Action item: Lines containing the word "bigskip" in the data below: say how many, with no other text.

START Source material

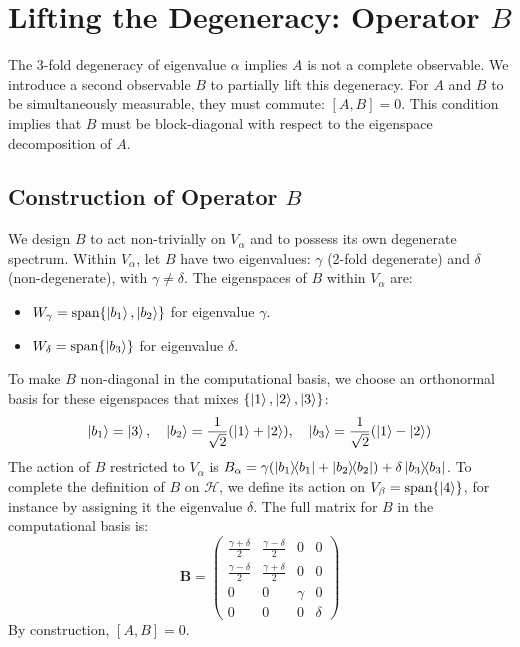 \documentclass[11pt,a4paper]{article}
\begin{document}
\section{Lifting the Degeneracy: Operator \texorpdfstring{$B$}{B}}

The 3-fold degeneracy of eigenvalue $\alpha$ implies $A$ is not a complete
observable. We introduce a second observable $B$ to partially lift this
degeneracy. For $A$ and $B$ to be simultaneously measurable, they must commute:
$[A,B]=0$. This condition implies that $B$ must be block-diagonal with respect
to the eigenspace decomposition of $A$.

\subsection{Construction of Operator \texorpdfstring{$B$}{B}}
We design $B$ to act non-trivially on $V_\alpha$ and to possess its own
degenerate spectrum. Within $V_\alpha$, let $B$ have two eigenvalues: $\gamma$
(2-fold degenerate) and $\delta$ (non-degenerate), with $\gamma \neq \delta$.
The eigenspaces of $B$ within $V_\alpha$ are:
\begin{itemize}
  \item $W_\gamma = \text{span}\{\ket{b_1}, \ket{b_2}\}$ for eigenvalue $\gamma$.
  \item $W_\delta = \text{span}\{\ket{b_3}\}$ for eigenvalue $\delta$.
\end{itemize}
To make $B$ non-diagonal in the computational basis, we choose an orthonormal
basis for these eigenspaces that mixes $\{\ket{1}, \ket{2}, \ket{3}\}$:
$$
\ket{b_1} = \ket{3}, \quad \ket{b_2} = \frac{1}{\sqrt{2}}(\ket{1}+\ket{2}),
\quad \ket{b_3} = \frac{1}{\sqrt{2}}(\ket{1}-\ket{2})
$$
The action of $B$ restricted to $V_\alpha$ is $B_\alpha = \gamma(\dyad{b_1}{b_1}
+ \dyad{b_2}{b_2}) + \delta\dyad{b_3}{b_3}$. To complete the definition of $B$
on $\mathcal{H}$, we define its action on $V_\beta=\text{span}\{\ket{4}\}$, for
instance by assigning it the eigenvalue $\delta$. The full matrix for $B$ in the
computational basis is:
$$
\mathbf{B} = \begin{pmatrix}
  \frac{\gamma+\delta}{2} & \frac{\gamma-\delta}{2} & 0 & 0 \\
  \frac{\gamma-\delta}{2} & \frac{\gamma+\delta}{2} & 0 & 0 \\
  0 & 0 & \gamma & 0 \\
  0 & 0 & 0 & \delta
\end{pmatrix}
$$
By construction, $[A,B]=0$.
\end{document}
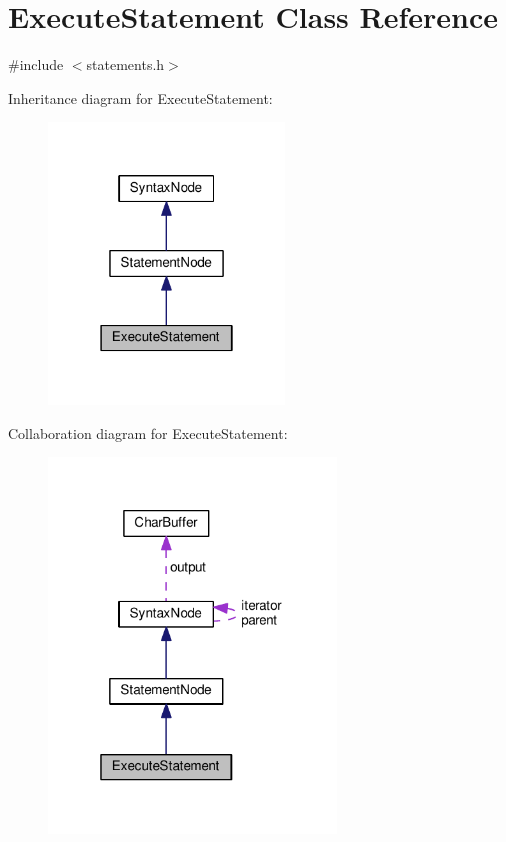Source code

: \hypertarget{classExecuteStatement}{}\section{Execute\+Statement Class Reference}
\label{classExecuteStatement}


{\ttfamily \#include $<$statements.\+h$>$}



Inheritance diagram for Execute\+Statement\+:
\nopagebreak
\begin{figure}[H]
\begin{center}
\leavevmode
\includegraphics[width=178pt]{dc/da3/classExecuteStatement__inherit__graph}
\end{center}
\end{figure}


Collaboration diagram for Execute\+Statement\+:
\nopagebreak
\begin{figure}[H]
\begin{center}
\leavevmode
\includegraphics[width=217pt]{db/d9c/classExecuteStatement__coll__graph}
\end{center}
\end{figure}
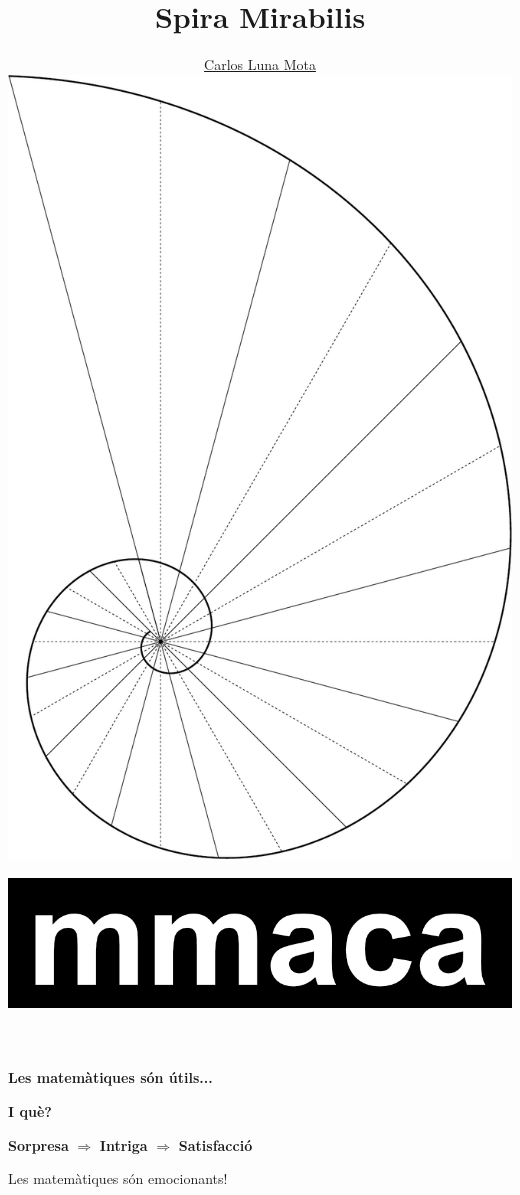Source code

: \documentclass[14pt]{beamer}
\title{\Huge Spira Mirabilis\\[-1.2ex]}
\author{{\large \href{https://github.com/CarlosLunaMota}{Carlos Luna Mota}}\\[2ex]
        \includegraphics[width=22ex, angle=90]{pictures/Spiral_Phi_90.pdf}\\[-5ex]}
\date{\href{https://mmaca.cat/}{\includegraphics[scale=0.1]{pictures/MMACA.png}}}
\begin{document}

    \begin{frame}
      \titlepage
    \end{frame}


    \begin{frame}{}
        \begin{center}
            \bigskip
            
            \textbf{\Large Les matemàtiques són útils...}

            \bigskip \bigskip \bigskip \bigskip
            
            \textbf{\Huge I què?}
        \end{center}
    \end{frame}


    \begin{frame}{}
        \begin{center}
            {\Large \textbf{Sorpresa} $\Rightarrow$ \textbf{Intriga} $\Rightarrow$ \textbf{Satisfacció}}

            {\Large \bigskip \bigskip \bigskip \bigskip

            {Les matemàtiques són emocionants!}}
        \end{center}
    \end{frame}


    {
    \begin{frame}[plain]
    \end{frame}
    }
\end{document}
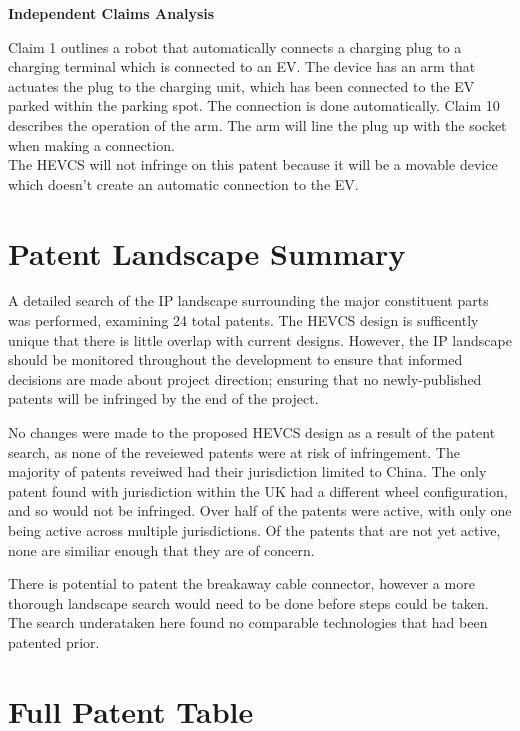 \documentclass [12pt]{article}
\begin{document}
\textbf{Independent Claims Analysis}

Claim 1 outlines a robot that automatically connects a charging plug to a charging terminal which is connected to an EV. The device has an arm that actuates the plug to the charging unit, which has been connected to the EV parked within the parking spot. The connection is done automatically.
Claim 10 describes the operation of the arm. The arm will line the plug up with the socket when making a connection.
\\
The HEVCS will not infringe on this patent because it will be a movable device which doesn’t create an automatic connection to the EV.

\section{Patent Landscape Summary}
A detailed search of the IP landscape surrounding the major constituent parts was performed, examining 24 total patents. The HEVCS design is sufficently unique that there is little overlap with current designs. However, the IP landscape should be monitored throughout the development to ensure that informed decisions are made about project direction; ensuring that no newly-published patents will be infringed by the end of the project.

No changes were made to the proposed HEVCS design as a result of the patent search, as none of the reveiewed patents were at risk of infringement. The majority of patents reveiwed had their jurisdiction limited to China. The only patent found with jurisdiction within the UK had a different wheel configuration, and so would not be infringed. Over half of the patents were active, with only one being active across multiple jurisdictions. Of the patents that are not yet active, none are similiar enough that they are of concern.

There is potential to patent the breakaway cable connector, however a more thorough landscape search would need to be done before steps could be taken. The search underataken here found no comparable technologies that had been patented prior.
 \newpage
 
 

\newpage
\appendix
\section{Full Patent Table}\label{app:full_patent_table}
\end{document}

END Source material

Result: 3